> Brief:
The complete data, repeated exactly, should form your response.

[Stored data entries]
● ● ●
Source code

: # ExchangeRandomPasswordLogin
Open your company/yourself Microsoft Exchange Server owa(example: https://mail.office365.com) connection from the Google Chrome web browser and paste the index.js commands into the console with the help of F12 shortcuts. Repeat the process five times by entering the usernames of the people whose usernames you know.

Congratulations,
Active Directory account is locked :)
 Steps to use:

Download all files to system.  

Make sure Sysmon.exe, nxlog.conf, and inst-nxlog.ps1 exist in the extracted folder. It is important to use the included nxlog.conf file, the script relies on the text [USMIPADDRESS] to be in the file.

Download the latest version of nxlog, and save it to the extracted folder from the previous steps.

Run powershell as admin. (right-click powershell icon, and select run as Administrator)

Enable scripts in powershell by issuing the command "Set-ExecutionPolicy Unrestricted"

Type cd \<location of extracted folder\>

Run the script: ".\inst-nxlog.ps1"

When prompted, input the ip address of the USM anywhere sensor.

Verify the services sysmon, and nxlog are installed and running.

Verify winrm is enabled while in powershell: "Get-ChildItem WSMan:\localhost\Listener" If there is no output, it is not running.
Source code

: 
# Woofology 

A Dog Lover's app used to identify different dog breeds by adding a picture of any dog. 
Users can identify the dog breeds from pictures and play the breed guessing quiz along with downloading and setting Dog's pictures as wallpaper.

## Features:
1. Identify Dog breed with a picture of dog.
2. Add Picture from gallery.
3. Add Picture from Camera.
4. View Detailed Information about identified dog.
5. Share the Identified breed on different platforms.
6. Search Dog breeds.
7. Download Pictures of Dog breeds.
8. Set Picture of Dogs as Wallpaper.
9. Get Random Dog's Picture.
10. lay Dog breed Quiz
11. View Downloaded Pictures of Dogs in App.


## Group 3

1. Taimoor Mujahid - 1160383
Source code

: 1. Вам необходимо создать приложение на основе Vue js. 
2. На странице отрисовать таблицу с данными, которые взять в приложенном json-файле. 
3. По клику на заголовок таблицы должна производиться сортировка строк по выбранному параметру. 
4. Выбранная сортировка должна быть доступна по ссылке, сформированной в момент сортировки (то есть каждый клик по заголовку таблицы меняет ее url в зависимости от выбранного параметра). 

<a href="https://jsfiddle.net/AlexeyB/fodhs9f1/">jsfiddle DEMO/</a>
● ● ●
> Answer box:
Source code

: # ExchangeRandomPasswordLogin
Open your company/yourself Microsoft Exchange Server owa(example: https://mail.office365.com) connection from the Google Chrome web browser and paste the index.js commands into the console with the help of F12 shortcuts. Repeat the process five times by entering the usernames of the people whose usernames you know.

Congratulations,
Active Directory account is locked :)
 Steps to use:

Download all files to system.  

Make sure Sysmon.exe, nxlog.conf, and inst-nxlog.ps1 exist in the extracted folder. It is important to use the included nxlog.conf file, the script relies on the text [USMIPADDRESS] to be in the file.

Download the latest version of nxlog, and save it to the extracted folder from the previous steps.

Run powershell as admin. (right-click powershell icon, and select run as Administrator)

Enable scripts in powershell by issuing the command "Set-ExecutionPolicy Unrestricted"

Type cd \<location of extracted folder\>

Run the script: ".\inst-nxlog.ps1"

When prompted, input the ip address of the USM anywhere sensor.

Verify the services sysmon, and nxlog are installed and running.

Verify winrm is enabled while in powershell: "Get-ChildItem WSMan:\localhost\Listener" If there is no output, it is not running.
Source code

: 
# Woofology 

A Dog Lover's app used to identify different dog breeds by adding a picture of any dog. 
Users can identify the dog breeds from pictures and play the breed guessing quiz along with downloading and setting Dog's pictures as wallpaper.

## Features:
1. Identify Dog breed with a picture of dog.
2. Add Picture from gallery.
3. Add Picture from Camera.
4. View Detailed Information about identified dog.
5. Share the Identified breed on different platforms.
6. Search Dog breeds.
7. Download Pictures of Dog breeds.
8. Set Picture of Dogs as Wallpaper.
9. Get Random Dog's Picture.
10. lay Dog breed Quiz
11. View Downloaded Pictures of Dogs in App.


## Group 3

1. Taimoor Mujahid - 1160383
Source code

: 1. Вам необходимо создать приложение на основе Vue js. 
2. На странице отрисовать таблицу с данными, которые взять в приложенном json-файле. 
3. По клику на заголовок таблицы должна производиться сортировка строк по выбранному параметру. 
4. Выбранная сортировка должна быть доступна по ссылке, сформированной в момент сортировки (то есть каждый клик по заголовку таблицы меняет ее url в зависимости от выбранного параметра). 

<a href="https://jsfiddle.net/AlexeyB/fodhs9f1/">jsfiddle DEMO/</a>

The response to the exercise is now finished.